Going to the grocery store is a frequent occurrence for most of us. However, most people are probably not aware of when a grocery store can be held liable for selling unsuitable products. 

On February 15, 2013, Elton Simmons purchased a package of fruit cups from Brookshire Grocery, a Shreveport grocery store. That night Simmons ate a fruit cup, and woke up the next morning with stomach pain. At this point he ate another one to “settle his stomach.” At around 7:00 a.m. Simmons opened the rest of the fruit cups and noticed they had mold growing inside of them.

In the initial trial, Simmons alleged negligence for “(a) selling products that were unfit to eat, (b) not ensuring that all products were fit for their purpose, (c) not preventing the sale of dangerous products, and (d) other acts of negligence.”

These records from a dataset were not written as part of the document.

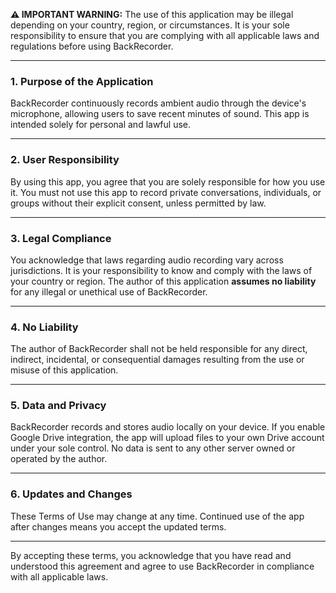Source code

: 
**⚠️ IMPORTANT WARNING:**
The use of this application may be illegal depending on your country, region, or circumstances. It is your sole responsibility to ensure that you are complying with all applicable laws and regulations before using BackRecorder.

---

### 1. Purpose of the Application
BackRecorder continuously records ambient audio through the device\'s microphone, allowing users to save recent minutes of sound. This app is intended solely for personal and lawful use.

---

### 2. User Responsibility
By using this app, you agree that you are solely responsible for how you use it.
You must not use this app to record private conversations, individuals, or groups without their explicit consent, unless permitted by law.

---

### 3. Legal Compliance
You acknowledge that laws regarding audio recording vary across jurisdictions.
It is your responsibility to know and comply with the laws of your country or region.
The author of this application **assumes no liability** for any illegal or unethical use of BackRecorder.

---

### 4. No Liability
The author of BackRecorder shall not be held responsible for any direct, indirect, incidental, or consequential damages resulting from the use or misuse of this application.

---

### 5. Data and Privacy
BackRecorder records and stores audio locally on your device.
If you enable Google Drive integration, the app will upload files to your own Drive account under your sole control.
No data is sent to any other server owned or operated by the author.

---

### 6. Updates and Changes
These Terms of Use may change at any time. Continued use of the app after changes means you accept the updated terms.

---

By accepting these terms, you acknowledge that you have read and understood this agreement and agree to use BackRecorder in compliance with all applicable laws.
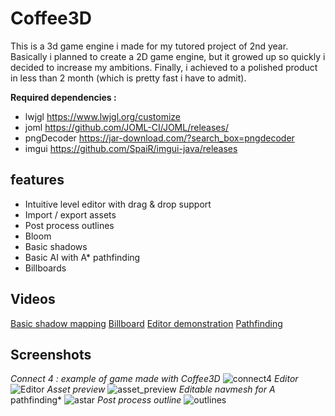 
# Coffee3D

This is a 3d game engine i made for my tutored project of 2nd year. Basically i planned to create a 2D game engine, but it growed up so quickly i decided to increase my ambitions.
Finally, i achieved to a polished product in less than 2 month (which is pretty fast i have to admit).

**Required dependencies :**
* lwjgl https://www.lwjgl.org/customize
* joml https://github.com/JOML-CI/JOML/releases/ 
* pngDecoder https://jar-download.com/?search_box=pngdecoder
* imgui https://github.com/SpaiR/imgui-java/releases

## features
- Intuitive level editor with drag & drop support
- Import / export assets
- Post process outlines
- Bloom
- Basic shadows
- Basic AI with A\* pathfinding
- Billboards

## Videos

[Basic shadow mapping](https://youtu.be/ef-brQbH5FE)
[Billboard](https://youtu.be/srNc9CzwyKQ)
[Editor demonstration](https://youtu.be/8R6M83ooCxI)
[Pathfinding](https://youtu.be/JiN4Cm1TBZ0)

## Screenshots
*Connect 4 : example of game made with Coffee3D*
![connect4](https://user-images.githubusercontent.com/24438631/111083389-a1c45600-850d-11eb-9c58-bc44b6b861e3.png)
*Editor*
![Editor](https://user-images.githubusercontent.com/24438631/111083391-a25cec80-850d-11eb-915d-396abed79d8d.png)
*Asset preview*
![asset_preview](https://user-images.githubusercontent.com/24438631/111083392-a2f58300-850d-11eb-942a-61ed79c7bba6.png)
*Editable navmesh for A* pathfinding*
![astar](https://user-images.githubusercontent.com/24438631/111083393-a38e1980-850d-11eb-9c8a-e87aed85a054.png)
*Post process outline*
![outlines](https://user-images.githubusercontent.com/24438631/111083394-a38e1980-850d-11eb-9c32-261c7a9ac672.png)

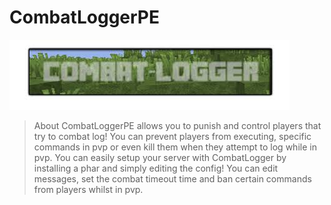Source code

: # CombatLoggerPE

<a align="right"><img src="https://github.com/PlexOfDevs/CombatLoggerPE/blob/master/poggit-icon.jpg"></img></a>

>About CombatLoggerPE allows you to punish and control players that try to combat log! You can prevent players from executing, specific commands in pvp or even kill them when they attempt to log while in pvp. You can easily setup your server with CombatLogger by installing a phar and simply editing the config! You can edit messages, set the combat timeout time and ban certain commands from players whilst in pvp.
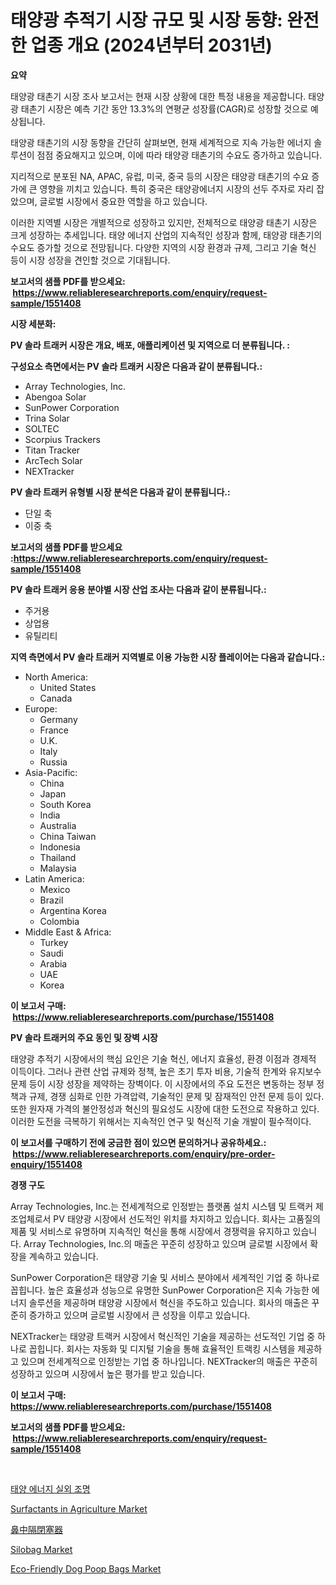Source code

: <p><h1>태양광 추적기 시장 규모 및 시장 동향: 완전한 업종 개요 (2024년부터 2031년)</h1></p><p><strong>요약</strong></p>
<p><p>태양광 태촌기 시장 조사 보고서는 현재 시장 상황에 대한 특정 내용을 제공합니다. 태양광 태촌기 시장은 예측 기간 동안 13.3%의 연평균 성장률(CAGR)로 성장할 것으로 예상됩니다.</p><p>태양광 태촌기의 시장 동향을 간단히 살펴보면, 현재 세계적으로 지속 가능한 에너지 솔루션이 점점 중요해지고 있으며, 이에 따라 태양광 태촌기의 수요도 증가하고 있습니다.</p><p>지리적으로 분포된 NA, APAC, 유럽, 미국, 중국 등의 시장은 태양광 태촌기의 수요 증가에 큰 영향을 끼치고 있습니다. 특히 중국은 태양광에너지 시장의 선두 주자로 자리 잡았으며, 글로벌 시장에서 중요한 역할을 하고 있습니다.</p><p>이러한 지역별 시장은 개별적으로 성장하고 있지만, 전체적으로 태양광 태촌기 시장은 크게 성장하는 추세입니다. 태양 에너지 산업의 지속적인 성장과 함께, 태양광 태촌기의 수요도 증가할 것으로 전망됩니다. 다양한 지역의 시장 환경과 규제, 그리고 기술 혁신 등이 시장 성장을 견인할 것으로 기대됩니다.</p></p>
<p><strong>보고서의 샘플 PDF를 받으세요: &nbsp;<a href="https://www.reliableresearchreports.com/enquiry/request-sample/1551408">https://www.reliableresearchreports.com/enquiry/request-sample/1551408</a></strong></p>
<p><strong>시장 세분화:</strong></p>
<p><strong> PV 솔라 트래커 시장은 개요, 배포, 애플리케이션 및 지역으로 더 분류됩니다. :</strong></p>
<p><strong>구성요소 측면에서는 PV 솔라 트래커 시장은 다음과 같이 분류됩니다.:</strong></p>
<p><ul><li>Array Technologies, Inc.</li><li>Abengoa Solar</li><li>SunPower Corporation</li><li>Trina Solar</li><li>SOLTEC</li><li>Scorpius Trackers</li><li>Titan Tracker</li><li>ArcTech Solar</li><li>NEXTracker</li></ul></p>
<p><strong> PV 솔라 트래커 유형별 시장 분석은 다음과 같이 분류됩니다.:</strong></p>
<p><ul><li>단일 축</li><li>이중 축</li></ul></p>
<p><strong>보고서의 샘플 PDF를 받으세요 :<a href="https://www.reliableresearchreports.com/enquiry/request-sample/1551408">https://www.reliableresearchreports.com/enquiry/request-sample/1551408</a></strong></p>
<p><strong> PV 솔라 트래커 응용 분야별 시장 산업 조사는 다음과 같이 분류됩니다.:</strong></p>
<p><ul><li>주거용</li><li>상업용</li><li>유틸리티</li></ul></p>
<p><strong>지역 측면에서 PV 솔라 트래커 지역별로 이용 가능한 시장 플레이어는 다음과 같습니다.:</strong></p>
<p><ul>
    <li>
        North America:
        <ul>
            <li>United States</li>
            <li>Canada</li>
        </ul>
    </li>
    <li>
        Europe:
        <ul>
            <li>Germany</li>
            <li>France</li>
            <li>U.K.</li>
            <li>Italy</li>
            <li>Russia</li>
        </ul>
    </li>
    <li>
        Asia-Pacific:
        <ul>
            <li>China</li>
            <li>Japan</li>
            <li>South Korea</li>
            <li>India</li>
            <li>Australia</li>
            <li>China Taiwan</li>
            <li>Indonesia</li>
            <li>Thailand</li>
            <li>Malaysia</li>
        </ul>
    </li>
    <li>
        Latin America:
        <ul>
            <li>Mexico</li>
            <li>Brazil</li>
            <li>Argentina Korea</li>
            <li>Colombia</li>
        </ul>
    </li>
    <li>
        Middle East & Africa:
        <ul>
            <li>Turkey</li>
            <li>Saudi</li>
            <li>Arabia</li>
            <li>UAE</li>
            <li>Korea</li>
        </ul>
    </li>
    </ul></p>
<p><strong>이 보고서 구매: &nbsp;<a href="https://www.reliableresearchreports.com/purchase/1551408">https://www.reliableresearchreports.com/purchase/1551408</a></strong></p>
<p><strong>PV 솔라 트래커의 주요 동인 및 장벽 시장</strong></p>
<p><p>태양광 추적기 시장에서의 핵심 요인은 기술 혁신, 에너지 효율성, 환경 이점과 경제적 이득이다. 그러나 관련 산업 규제와 정책, 높은 초기 투자 비용, 기술적 한계와 유지보수 문제 등이 시장 성장을 제약하는 장벽이다. 이 시장에서의 주요 도전은 변동하는 정부 정책과 규제, 경쟁 심화로 인한 가격압력, 기술적인 문제 및 잠재적인 안전 문제 등이 있다. 또한 원자재 가격의 불안정성과 혁신의 필요성도 시장에 대한 도전으로 작용하고 있다. 이러한 도전을 극복하기 위해서는 지속적인 연구 및 혁신적 기술 개발이 필수적이다.</p></p>
<p><strong>이 보고서를 구매하기 전에 궁금한 점이 있으면 문의하거나 공유하세요.: &nbsp;<a href="https://www.reliableresearchreports.com/enquiry/pre-order-enquiry/1551408">https://www.reliableresearchreports.com/enquiry/pre-order-enquiry/1551408</a></strong></p>
<p><strong>경쟁 구도</strong></p>
<p><p>Array Technologies, Inc.는 전세계적으로 인정받는 플랫폼 설치 시스템 및 트랙커 제조업체로서 PV 태양광 시장에서 선도적인 위치를 차지하고 있습니다. 회사는 고품질의 제품 및 서비스로 유명하며 지속적인 혁신을 통해 시장에서 경쟁력을 유지하고 있습니다. Array Technologies, Inc.의 매출은 꾸준히 성장하고 있으며 글로벌 시장에서 확장을 계속하고 있습니다.</p><p>SunPower Corporation은 태양광 기술 및 서비스 분야에서 세계적인 기업 중 하나로 꼽힙니다. 높은 효율성과 성능으로 유명한 SunPower Corporation은 지속 가능한 에너지 솔루션을 제공하며 태양광 시장에서 혁신을 주도하고 있습니다. 회사의 매출은 꾸준히 증가하고 있으며 글로벌 시장에서 큰 성장을 이루고 있습니다.</p><p>NEXTracker는 태양광 트랙커 시장에서 혁신적인 기술을 제공하는 선도적인 기업 중 하나로 꼽힙니다. 회사는 자동화 및 디지털 기술을 통해 효율적인 트랙킹 시스템을 제공하고 있으며 전세계적으로 인정받는 기업 중 하나입니다. NEXTracker의 매출은 꾸준히 성장하고 있으며 시장에서 높은 평가를 받고 있습니다.</p></p>
<p><strong>이 보고서 구매: &nbsp; <a href="https://www.reliableresearchreports.com/purchase/1551408">https://www.reliableresearchreports.com/purchase/1551408</a></strong></p>
<p><strong>보고서의 샘플 PDF를 받으세요: &nbsp;<a href="https://www.reliableresearchreports.com/enquiry/request-sample/1551408">https://www.reliableresearchreports.com/enquiry/request-sample/1551408</a></strong><strong></strong></p>
<p>&nbsp;</p>
<p><p><a href="https://github.com/vseigx30c9a1j/Market-Research-Report-List-1/blob/main/57426846864.md">태양 에너지 실외 조명</a></p><p><a href="https://issuu.com/reportprime-2/docs/surfactants-in-agriculture-market-size-2030.pptx">Surfactants in Agriculture Market</a></p><p><a href="https://github.com/mcbeesbxa270/Market-Research-Report-List-1/blob/main/96788137605.md">鼻中隔閉塞器</a></p><p><a href="https://issuu.com/reportprime-2/docs/silobag-market-size-2030.pptx">Silobag Market</a></p><p><a href="https://github.com/mahnoor2003/Market-Research-Report-List-3/blob/main/eco-friendly-dog-poop-bags-market.md">Eco-Friendly Dog Poop Bags Market</a></p></p>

Brookshire instantly filed for summary judgement, noting several factors. First, Brookshire noted in Simmons deposition, that he admitted he was not sure if what he ate had mold, that the packaging looked okay, that the mold was forming on one area rather than the whole cup, and that he did not know if anyone from the store actually knew there was anything wrong with the fruit cups. Brookshire further cited to two cases which establish that when one is suing a grocer, rather than the actual manufacturer of a product, one must show that the store either played a part in the creation of the product, or improperly handled it once it was in their care. Ard v. Kraft Inc., 540 So. 2d 1172 (La. Ct. App. 1989); Lewis v. Albertson’s Inc., 935 So. 2d 771 (La. Ct. App. 2006). Simmons did not provide any such evidence.

Simmons presented evidence of his medical records and cited to two cases that say in “deleterious food” cases all you have to do is show that a problem with the food was there when you bought it and that problem is what injured you. Crosby v. Wal-Mart Stores Inc., 67 So. 3d 695 (La. Ct. App. 2011); Landreneau v. Copeland’s Cheese Cake Bistro LLC, 7 So. 3d 703 (La. Ct. App. 2009). Simmons claimed that if the store had taken a closer look at the cups then the mold would have been noticed.

Brookshire conceded that this was the proper way of analyzing a deleterious food condition case, but that the analysis only applies to the manufacturer, not someone just selling the product. They reiterated their point that he provided no evidence they either played a role in creating the fruit cup and no evidence they improperly handled it. The trial court agreed and gave summary judgement in favor of Brookshire.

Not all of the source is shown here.